Relationship between Ethernet Frame/Packet Size and Cable Length

In one of the previous blog entry, shared my understanding about the minimum Ethernet Frame Size. In this entry, sharing my understanding about the relationship between the Minimum Ethernet Frame/Packet Size and the Maximum Ethernet Cable Length.

Now we are going to find the maximum cable length for the old 10Mbps (10Base5) Ethernet network:

Minimum Ethernet Frame size = 64bytes = 512bits

Propagation Delay/ Signal speed on cable = 200m/us

Time to transmit one bit in 10Mbps = (1000ms * 1000us * 1000ns) / 10000000 bits = 100ns

Time to transmit the minimum Frame = (100ns * 512bits) = 51.2us

Length of the cable = speed * min frame TX time = 200m * 51us = 10200m = 10Km.

The maximum Ethernet cable length is 10Km. Is it right?? NO!!. Why?? The 51.2us is the Round Trip Delay(RTD). So the 10Km is Round Trip Distance and the actual length is 10Km/2 = 5Km.

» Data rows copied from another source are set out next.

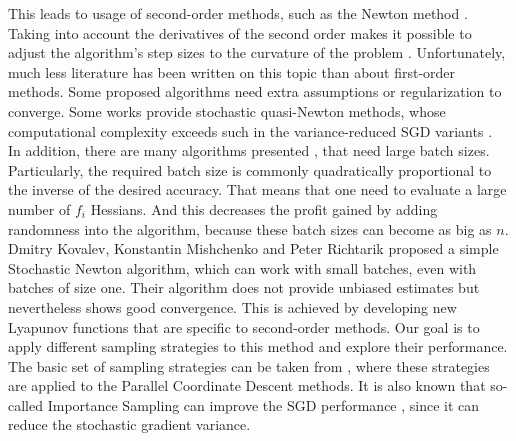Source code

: \documentclass{article}
\begin{document}
	This leads to usage of second-order methods, such as the Newton method \cite{Nesterov-introductory, Newton-convergence, RSN}. Taking into account the derivatives of the second order makes it possible to adjust the algorithm's step sizes to the curvature of the problem \cite{Nesterov-introductory}. Unfortunately, much less literature has been written on this topic than about first-order methods. Some proposed algorithms need extra assumptions \cite{Newton-convergence, RSN} or regularization \cite{cubic-regularization, randomized-cubic, uniform-convex-cubic} to converge. Some works \cite{proximal-quasi, lbfgs, stoch-bfgs} provide stochastic quasi-Newton methods, whose computational complexity exceeds such in the variance-reduced SGD variants \cite{advances-NIPS}. \\
	
	In addition, there are many algorithms presented \cite{sub-sampled, exact-inexact, variance-reduced-Newton, zhang2022adaptive, tripuraneni2018stochastic, zhou2020stochastic}, that need large batch sizes. Particularly, the required batch size is commonly quadratically proportional to the inverse of the desired accuracy. That means that one need to evaluate a large number of $f_i$ Hessians. And this decreases the profit gained by adding randomness into the algorithm, because these batch sizes can become as big as $n$. \\
	
	Dmitry Kovalev, Konstantin Mishchenko and Peter Richtarik proposed \cite{kovalev2019stochastic} a simple Stochastic Newton algorithm, which can work with small batches, even with batches of size one. Their algorithm does not provide unbiased estimates but nevertheless shows good convergence. This is achieved by developing new Lyapunov functions that are specific to second-order methods. Our goal is to apply different sampling strategies to this method and explore their performance. \\
	
	The basic set of sampling strategies can be taken from \cite{richtarik2016parallel}, where these strategies are applied to the Parallel Coordinate Descent methods. It is also known that so-called Importance Sampling can improve the SGD performance \cite{https://doi.org/10.48550/arxiv.1401.2753, 9413313}, since it can reduce the stochastic gradient variance. \\
	
	
	
\renewcommand\refname{References}	


\end{document}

The new maximum cable length is 5KM. Is it right?? NO!!. Why?? To answer this Qus, we need to see more details: The maximum length of the one segment of old 10Base5 cable is only 500m. To make an 1Km cable, 2 segments can be connected (500 + 500) using a repeater. The repeater device in the middle will also introduce some delay. Old repeater will add 3us delay in one direction and bi-directional delay is 6us.

To make a 5Km cable, we need 10 cable segments and 9 repeaters. The repeaters alone add nearly (9*6)= 54us delay in the path, which is more then the time to transmit the minimum frame. For us, the total round trip delay should be with-in 51us. The available options are, reduce the total length of the cable and reduce the number of repeaters in the middle. In the total delay, delay introduced by repeaters should not be greater then 50%. So the new formula is (25us + 25us) = 50us.

No of repeaters that introduce 25us delay = 25/6 = 4 Repeaters

Cable length that introduce 25us RTD = (25 * 200m) / 2 = 2500m = 2.5Km

The maximum cable length for the 10Mbps Ethernet network is 2.5Km, which can be made using 5 cable segments and 4 repeaters.

In the recent years, Ethernet device speed increased by 10 and 100 times. Due to this, the sender transmits the frame faster. As per CSMA/CA, the collision can be detected only before the end of the packet transmission. So if we maintain the same frames size and cable length, then a station will transmit a frame too fast (very much less then 50us), and miss the collision occurs at the other end of the cable. To avoid this, we have to,

  • maintain the maximum cable length and increase the minimum frame size OR
  • maintain the same slot time and decrease the maximum cable length OR
  • increase the slot time and decrease the maximum cable length.

For example, in 100Mbps network, the cable length is reduced to 500m and in 1Gbps network, minimum Ethernet frame/packet size is increased to 256 or 512 bytes.

Let see the calculation behind the length reduction in 100Mbps network:

Time to transmit one bit in 100Mbps = (1000ms * 1000us * 1000ns) / 100000000 bits = 10ns

Time to transmit the minimum Frame = (10ns * 512bits) = 5.12us

Length of the cable = speed * min frame TX time = 200m * 5us = 1000m = 1Km (Round Trip Length).

The one way length is 500m. But the practical limit is around  250m.

Effect of Duplex Mode in Cable Length:

The old Ethernet network was using the coaxial cable and all systems were connected in that cable directly. In this transmission and reception is on the same medium, but not at the same time. Because it is not an collision free environment and work in Half-Duplex mode, CSMA/CD will help to detect the collisions.

The new Ethernet device with IEEE 802.3x standard are having capability to transmit and receive in a independent point to point link (PC to PC or PC to Hub/Switch) on CAT UTP cables. This made the link as a collision free and need of CSMA/CD protocol is removed. This mode of transmission is called Full-Duplex. In this, throughput of the link is doubled, time wasted due to the collision is removed and cable length can also be increased.

Let see how the cable length can be increased in Full-Duplex mode:

In Half-Duplex mode, after transmission of every frame, device should be change to receive mode. So there was a hard limit in the timing requirements, to ensure collision propagated to all systems within the time required to transmit 512 bits. In Full-Duplex mode this limitation is removed, because Tx and Rx independent and system can sustain for some more delay. So the cable length can be extended upto 1 or 1.5Km.